The flora of Périgord in South-West France is abundant and diverse. In this blog you can find, in pictures, brief encounters with several hundreds of wild flowers and plants as they grow here in French Perigord. Following the seasons other species are added. An index of scientific and English names you find below on the right.

Corine Oosterlee is a botanist and photographer and she offers guided Botanical Walks and other activities around plants and vegetation in nature in Perigord. Do you want to know more? On www.baladebotanique.fr you can find more information. For Corine's photography see www.corineoosterlee.com. Both websites also in English.

Enjoy!




November 26, 2019

Hazel


This is a Hazel (Corylus avellana) bush during a summer shower.

 

Now leaves should be falling, but this year they don't fall that much. To turn yellow or red and to detach themselves from the branches, they need some cold days or nights. Well, this autumn is too warm, so there is still a lot of green in the forest.




Those Hazel leaves, oval shaped, dented, with visible veins and a typical little point at the end, got paler, but just a little bit.




There are individual differences between bushes, all the same. Under a Hazel a bit further on there are already a lot of fallen leaves.

In some weeks there will be nothing but naked boughs.





An old Hazel bush looks like a big bunch of trunks and branches that come out of the ground at roughly the same spot; when the oldest of them die, new shoots develop near them.


November 25, 2019

Hornbeam


Some fallen leaves in a Hornbeam wood.




But normally leaves of Hornbeams (Carpinus betulus) turn yellow in autumn, isn't it? It seems this is not always true.




Confirmed when we look upwards. Two Hornbeam trees wit reddish leaves. Exceptions to the rule exist.

November 18, 2019

Tree Lungwort


On a tree trunk grow salad-green leave-like structures. At least, in this wet autimn they are clear gree, when it is dry they will turn brownish.
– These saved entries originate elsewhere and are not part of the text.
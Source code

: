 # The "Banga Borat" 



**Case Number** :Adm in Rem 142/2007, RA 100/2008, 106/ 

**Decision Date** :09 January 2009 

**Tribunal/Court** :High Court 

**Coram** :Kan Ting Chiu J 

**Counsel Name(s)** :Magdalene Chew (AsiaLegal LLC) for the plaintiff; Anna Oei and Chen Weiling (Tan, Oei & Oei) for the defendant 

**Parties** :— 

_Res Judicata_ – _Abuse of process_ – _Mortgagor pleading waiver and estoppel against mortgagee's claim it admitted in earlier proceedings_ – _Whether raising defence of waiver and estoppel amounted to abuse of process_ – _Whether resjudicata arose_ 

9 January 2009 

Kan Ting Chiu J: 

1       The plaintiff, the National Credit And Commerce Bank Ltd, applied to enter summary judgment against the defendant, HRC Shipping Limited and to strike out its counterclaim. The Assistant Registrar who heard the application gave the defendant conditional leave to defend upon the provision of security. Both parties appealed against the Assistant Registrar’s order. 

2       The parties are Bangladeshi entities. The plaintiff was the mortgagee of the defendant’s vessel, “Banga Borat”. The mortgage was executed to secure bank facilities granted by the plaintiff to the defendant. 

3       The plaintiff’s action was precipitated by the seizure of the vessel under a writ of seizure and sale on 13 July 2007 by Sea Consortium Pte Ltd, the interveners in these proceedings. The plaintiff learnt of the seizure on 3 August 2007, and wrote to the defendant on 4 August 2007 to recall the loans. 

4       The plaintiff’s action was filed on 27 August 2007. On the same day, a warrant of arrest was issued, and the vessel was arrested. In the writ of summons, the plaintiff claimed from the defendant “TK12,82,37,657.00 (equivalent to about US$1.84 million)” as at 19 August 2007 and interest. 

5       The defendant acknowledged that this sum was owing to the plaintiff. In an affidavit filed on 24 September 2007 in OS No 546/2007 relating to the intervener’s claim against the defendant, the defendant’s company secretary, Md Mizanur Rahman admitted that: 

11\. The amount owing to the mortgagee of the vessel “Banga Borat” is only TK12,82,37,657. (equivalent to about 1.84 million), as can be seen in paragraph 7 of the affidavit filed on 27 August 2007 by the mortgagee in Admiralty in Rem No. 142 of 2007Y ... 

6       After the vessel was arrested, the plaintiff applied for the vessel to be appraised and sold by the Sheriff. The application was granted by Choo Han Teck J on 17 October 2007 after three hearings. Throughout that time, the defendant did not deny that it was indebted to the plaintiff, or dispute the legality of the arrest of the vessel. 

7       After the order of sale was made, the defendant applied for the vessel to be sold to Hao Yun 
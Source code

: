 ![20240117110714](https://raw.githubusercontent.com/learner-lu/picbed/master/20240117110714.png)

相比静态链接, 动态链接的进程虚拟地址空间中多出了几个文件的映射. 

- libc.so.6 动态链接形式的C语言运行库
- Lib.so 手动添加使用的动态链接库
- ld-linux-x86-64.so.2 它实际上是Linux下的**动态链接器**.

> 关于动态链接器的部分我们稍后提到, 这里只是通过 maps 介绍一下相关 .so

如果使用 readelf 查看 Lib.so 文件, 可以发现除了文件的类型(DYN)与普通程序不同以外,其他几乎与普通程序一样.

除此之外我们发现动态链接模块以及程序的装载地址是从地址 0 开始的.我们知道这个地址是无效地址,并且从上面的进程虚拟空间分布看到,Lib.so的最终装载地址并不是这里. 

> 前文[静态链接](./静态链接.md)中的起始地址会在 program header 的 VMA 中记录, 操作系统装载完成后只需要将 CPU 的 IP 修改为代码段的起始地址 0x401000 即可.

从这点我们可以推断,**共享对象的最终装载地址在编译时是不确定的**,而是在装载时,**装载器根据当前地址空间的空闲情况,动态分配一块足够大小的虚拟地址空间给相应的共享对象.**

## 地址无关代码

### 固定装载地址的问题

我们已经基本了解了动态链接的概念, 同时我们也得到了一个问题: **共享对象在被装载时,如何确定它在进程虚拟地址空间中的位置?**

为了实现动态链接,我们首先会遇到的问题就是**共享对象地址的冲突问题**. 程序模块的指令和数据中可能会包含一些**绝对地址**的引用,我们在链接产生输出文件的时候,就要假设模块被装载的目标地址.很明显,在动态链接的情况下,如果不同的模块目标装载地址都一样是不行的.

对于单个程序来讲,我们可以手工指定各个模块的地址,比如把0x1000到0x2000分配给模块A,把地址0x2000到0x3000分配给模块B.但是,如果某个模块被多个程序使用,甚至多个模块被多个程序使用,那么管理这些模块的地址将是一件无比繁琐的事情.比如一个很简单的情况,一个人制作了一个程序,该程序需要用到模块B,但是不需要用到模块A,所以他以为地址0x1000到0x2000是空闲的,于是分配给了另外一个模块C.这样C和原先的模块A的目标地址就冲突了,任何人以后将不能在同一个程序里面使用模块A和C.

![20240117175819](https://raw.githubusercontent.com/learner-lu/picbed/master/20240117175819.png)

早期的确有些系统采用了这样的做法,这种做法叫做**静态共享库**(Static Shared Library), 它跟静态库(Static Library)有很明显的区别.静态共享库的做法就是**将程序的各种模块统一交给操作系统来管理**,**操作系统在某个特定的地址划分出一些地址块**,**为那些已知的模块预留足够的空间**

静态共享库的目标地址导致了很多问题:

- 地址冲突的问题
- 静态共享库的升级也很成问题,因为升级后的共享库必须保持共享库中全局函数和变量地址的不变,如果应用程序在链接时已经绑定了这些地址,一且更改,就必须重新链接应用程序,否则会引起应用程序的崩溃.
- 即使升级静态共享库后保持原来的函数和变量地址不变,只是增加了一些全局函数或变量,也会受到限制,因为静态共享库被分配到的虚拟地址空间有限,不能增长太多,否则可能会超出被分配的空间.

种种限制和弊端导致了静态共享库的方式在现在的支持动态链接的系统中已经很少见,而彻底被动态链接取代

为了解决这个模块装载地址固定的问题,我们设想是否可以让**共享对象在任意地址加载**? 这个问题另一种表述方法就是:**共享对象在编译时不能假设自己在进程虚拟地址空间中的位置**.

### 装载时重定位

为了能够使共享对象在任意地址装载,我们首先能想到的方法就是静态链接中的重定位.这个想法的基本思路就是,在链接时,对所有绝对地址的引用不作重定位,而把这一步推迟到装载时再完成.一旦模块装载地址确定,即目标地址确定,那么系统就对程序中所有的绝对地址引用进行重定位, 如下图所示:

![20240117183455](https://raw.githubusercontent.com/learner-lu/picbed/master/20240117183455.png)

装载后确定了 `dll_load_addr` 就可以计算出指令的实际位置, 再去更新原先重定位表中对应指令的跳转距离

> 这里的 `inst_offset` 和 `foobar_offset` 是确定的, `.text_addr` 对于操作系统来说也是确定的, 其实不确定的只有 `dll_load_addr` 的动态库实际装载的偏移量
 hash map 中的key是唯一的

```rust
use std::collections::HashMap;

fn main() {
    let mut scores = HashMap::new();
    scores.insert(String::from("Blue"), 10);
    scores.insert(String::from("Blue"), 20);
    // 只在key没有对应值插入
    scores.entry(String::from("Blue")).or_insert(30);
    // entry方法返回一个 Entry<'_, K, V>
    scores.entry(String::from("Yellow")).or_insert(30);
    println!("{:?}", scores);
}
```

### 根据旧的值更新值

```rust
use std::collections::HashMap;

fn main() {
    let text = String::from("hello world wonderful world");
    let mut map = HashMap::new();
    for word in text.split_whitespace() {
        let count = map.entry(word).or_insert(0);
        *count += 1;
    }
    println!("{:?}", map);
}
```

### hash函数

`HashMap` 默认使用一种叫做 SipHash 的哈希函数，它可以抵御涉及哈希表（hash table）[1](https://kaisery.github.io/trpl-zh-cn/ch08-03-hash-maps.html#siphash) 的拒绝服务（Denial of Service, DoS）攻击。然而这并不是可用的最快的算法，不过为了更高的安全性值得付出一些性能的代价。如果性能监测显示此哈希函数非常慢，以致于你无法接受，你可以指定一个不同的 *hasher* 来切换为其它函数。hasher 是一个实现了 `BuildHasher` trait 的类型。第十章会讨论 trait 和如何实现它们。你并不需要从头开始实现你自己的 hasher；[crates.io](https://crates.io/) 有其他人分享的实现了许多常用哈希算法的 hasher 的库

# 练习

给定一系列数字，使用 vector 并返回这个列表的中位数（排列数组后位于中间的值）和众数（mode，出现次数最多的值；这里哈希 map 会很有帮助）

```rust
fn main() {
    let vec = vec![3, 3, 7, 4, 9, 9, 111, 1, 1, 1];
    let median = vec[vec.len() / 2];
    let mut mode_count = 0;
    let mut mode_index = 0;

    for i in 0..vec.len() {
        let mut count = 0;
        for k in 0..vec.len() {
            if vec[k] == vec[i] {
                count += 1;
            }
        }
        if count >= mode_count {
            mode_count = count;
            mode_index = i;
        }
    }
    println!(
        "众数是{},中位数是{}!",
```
They are from a lichens called Tree Lungwort (Lobaria pulmonaria), one of the biggest lichens of France.





Its thallus (the "leaf"), a long, lobed shape more or less hanging can get until 40 cm long. Here, the thalli are much shorter. If you look from nearby you see the thalli have different colours and shapes.





The lichen is a slow grower, and there are younger and older thallu present on the same tree.





Their surface is reticulated and on the ridges grow little soredia, here visible as a kind of grey-green powdery stuff. Soredia assume the vegetative reproduction of the lichen, they contain samples of the ascomycete and the cyanobacter that live together as a lichen, and that can move on towards another tree.






Tree Lungwort is an organism of older forests with old deciduous trees, in Dordogne Oaks and Hornbeams. Because it is sensitive to certain kinds of air polution, notably sulfur dioxide, it has disappeared from industrialized and urbanized areas. In Périgord it can still be found, here and there.